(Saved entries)
= = = = = = =

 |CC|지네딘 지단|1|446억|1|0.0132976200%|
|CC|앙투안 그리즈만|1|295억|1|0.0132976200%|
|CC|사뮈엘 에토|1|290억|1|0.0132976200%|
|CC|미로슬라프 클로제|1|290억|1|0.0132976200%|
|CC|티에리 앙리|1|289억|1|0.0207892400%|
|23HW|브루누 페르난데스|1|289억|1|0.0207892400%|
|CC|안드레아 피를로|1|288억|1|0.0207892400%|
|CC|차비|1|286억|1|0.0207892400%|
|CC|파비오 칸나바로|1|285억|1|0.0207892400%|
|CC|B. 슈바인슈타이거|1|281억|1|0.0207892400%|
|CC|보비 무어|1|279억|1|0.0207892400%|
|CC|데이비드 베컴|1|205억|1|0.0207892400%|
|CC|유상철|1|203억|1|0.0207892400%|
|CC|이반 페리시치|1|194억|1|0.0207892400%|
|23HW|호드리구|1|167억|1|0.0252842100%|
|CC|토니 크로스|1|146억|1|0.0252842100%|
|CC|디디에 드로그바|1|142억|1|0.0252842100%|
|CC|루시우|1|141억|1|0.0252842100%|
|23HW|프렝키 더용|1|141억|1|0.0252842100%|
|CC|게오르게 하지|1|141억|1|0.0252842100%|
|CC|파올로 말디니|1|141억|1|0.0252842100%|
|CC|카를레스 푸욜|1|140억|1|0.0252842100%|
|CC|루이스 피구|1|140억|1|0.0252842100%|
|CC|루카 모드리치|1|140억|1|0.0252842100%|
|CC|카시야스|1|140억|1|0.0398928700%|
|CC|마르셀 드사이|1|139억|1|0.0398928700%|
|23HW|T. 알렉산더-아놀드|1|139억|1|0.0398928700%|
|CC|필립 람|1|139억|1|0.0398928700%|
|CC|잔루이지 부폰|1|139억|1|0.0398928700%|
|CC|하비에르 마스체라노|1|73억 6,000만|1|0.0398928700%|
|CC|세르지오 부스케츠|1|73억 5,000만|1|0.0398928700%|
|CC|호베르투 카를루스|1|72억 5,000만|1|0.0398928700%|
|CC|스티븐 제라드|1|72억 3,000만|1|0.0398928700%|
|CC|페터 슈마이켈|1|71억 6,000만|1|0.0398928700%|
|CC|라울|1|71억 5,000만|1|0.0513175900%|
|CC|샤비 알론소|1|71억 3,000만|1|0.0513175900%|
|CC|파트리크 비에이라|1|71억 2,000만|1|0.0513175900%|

= = = = = = =

→ **TASK**: Would you retype all of the lines shown above, exactly as given?

→ **EXERCISE RESPONSE**:
 |CC|지네딘 지단|1|446억|1|0.0132976200%|
|CC|앙투안 그리즈만|1|295억|1|0.0132976200%|
|CC|사뮈엘 에토|1|290억|1|0.0132976200%|
|CC|미로슬라프 클로제|1|290억|1|0.0132976200%|
|CC|티에리 앙리|1|289억|1|0.0207892400%|
|23HW|브루누 페르난데스|1|289억|1|0.0207892400%|
|CC|안드레아 피를로|1|288억|1|0.0207892400%|
|CC|차비|1|286억|1|0.0207892400%|
|CC|파비오 칸나바로|1|285억|1|0.0207892400%|
|CC|B. 슈바인슈타이거|1|281억|1|0.0207892400%|
|CC|보비 무어|1|279억|1|0.0207892400%|
|CC|데이비드 베컴|1|205억|1|0.0207892400%|
|CC|유상철|1|203억|1|0.0207892400%|
|CC|이반 페리시치|1|194억|1|0.0207892400%|
|23HW|호드리구|1|167억|1|0.0252842100%|
|CC|토니 크로스|1|146억|1|0.0252842100%|
|CC|디디에 드로그바|1|142억|1|0.0252842100%|
|CC|루시우|1|141억|1|0.0252842100%|
|23HW|프렝키 더용|1|141억|1|0.0252842100%|
|CC|게오르게 하지|1|141억|1|0.0252842100%|
|CC|파올로 말디니|1|141억|1|0.0252842100%|
|CC|카를레스 푸욜|1|140억|1|0.0252842100%|
|CC|루이스 피구|1|140억|1|0.0252842100%|
|CC|루카 모드리치|1|140억|1|0.0252842100%|
|CC|카시야스|1|140억|1|0.0398928700%|
|CC|마르셀 드사이|1|139억|1|0.0398928700%|
|23HW|T. 알렉산더-아놀드|1|139억|1|0.0398928700%|
|CC|필립 람|1|139억|1|0.0398928700%|
|CC|잔루이지 부폰|1|139억|1|0.0398928700%|
|CC|하비에르 마스체라노|1|73억 6,000만|1|0.0398928700%|
|CC|세르지오 부스케츠|1|73억 5,000만|1|0.0398928700%|
|CC|호베르투 카를루스|1|72억 5,000만|1|0.0398928700%|
|CC|스티븐 제라드|1|72억 3,000만|1|0.0398928700%|
|CC|페터 슈마이켈|1|71억 6,000만|1|0.0398928700%|
|CC|라울|1|71억 5,000만|1|0.0513175900%|
|CC|샤비 알론소|1|71억 3,000만|1|0.0513175900%|
|CC|파트리크 비에이라|1|71억 2,000만|1|0.0513175900%|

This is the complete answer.